What languages are good for writing a web crawler?

views:

178

answers:

+1 Q:

What languages are good for writing a web crawler?

I have substantial PHP experience, although I realize that PHP probably isn't the best language for a large-scale web crawler because a process can't run indefinitely. What languages do people suggest?

+1 A:

C++ - if you know what you're doing. You will not need a web server and a web application, because a web crawler is just a client, after all.

cripox 2010-09-08 01:34:58

True! I guess I just need to interface it with a DB of sorts... any thoughts on Python?

Shamoon 2010-09-08 01:35:41

PHP does not require a web server to use the CLI version of it. Just an "extra information" tidbit.

Brad F Jacobs 2010-09-08 01:36:39

Well.. PHP can run in CLI, but it'll still overflow memory shortly, no?

Shamoon 2010-09-08 01:37:30

No clue, never tried to create such an application in PHP. I would imagine so, however.

Brad F Jacobs 2010-09-08 01:39:33

I think PHP would work pretty well, really. You can raise the amount of memory a process is allowed to consume, the time it's allowed to run, etc.

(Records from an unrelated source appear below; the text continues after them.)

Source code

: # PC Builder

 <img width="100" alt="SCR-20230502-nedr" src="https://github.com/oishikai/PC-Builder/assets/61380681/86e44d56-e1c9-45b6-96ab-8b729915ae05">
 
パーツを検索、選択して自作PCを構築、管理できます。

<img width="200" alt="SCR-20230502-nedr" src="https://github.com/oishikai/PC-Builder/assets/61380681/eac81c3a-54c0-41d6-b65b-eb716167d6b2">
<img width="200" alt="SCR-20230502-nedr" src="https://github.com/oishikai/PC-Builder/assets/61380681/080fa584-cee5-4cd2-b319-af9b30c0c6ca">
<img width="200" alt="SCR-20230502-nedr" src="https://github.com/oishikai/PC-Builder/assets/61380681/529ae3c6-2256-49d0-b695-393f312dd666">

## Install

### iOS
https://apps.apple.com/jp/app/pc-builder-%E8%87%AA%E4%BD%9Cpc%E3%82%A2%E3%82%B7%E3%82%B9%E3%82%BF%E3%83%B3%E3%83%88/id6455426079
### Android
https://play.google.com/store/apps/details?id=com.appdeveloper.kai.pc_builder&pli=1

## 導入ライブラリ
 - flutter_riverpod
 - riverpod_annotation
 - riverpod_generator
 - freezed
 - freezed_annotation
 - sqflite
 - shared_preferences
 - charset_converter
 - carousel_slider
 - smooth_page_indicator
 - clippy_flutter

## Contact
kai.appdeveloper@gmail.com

You can let threads die after a while, just keep track of what still needs to be indexed in a database or something, and have new threads pick up where the old ones left off.

no 2010-09-08 01:52:55

Unless you encounter a bug in PHP which causes a memory leak somewhere, you shouldn't have any problem with it running for extended periods of time. You just need to keep the used memory to a minimum, something you'd need to do in any other language as well.

deceze 2010-09-08 02:03:04

+4 A:

Any language you can easily use with a good network library and support for parsing the formats you want to crawl. Those are really the only qualifications.

Chuck 2010-09-08 01:37:01

Those are the qualifications for it being *possible*, but I'd think the qualifications for it being a *good* language to do so in are a bit stricter (speed comes to mind especially).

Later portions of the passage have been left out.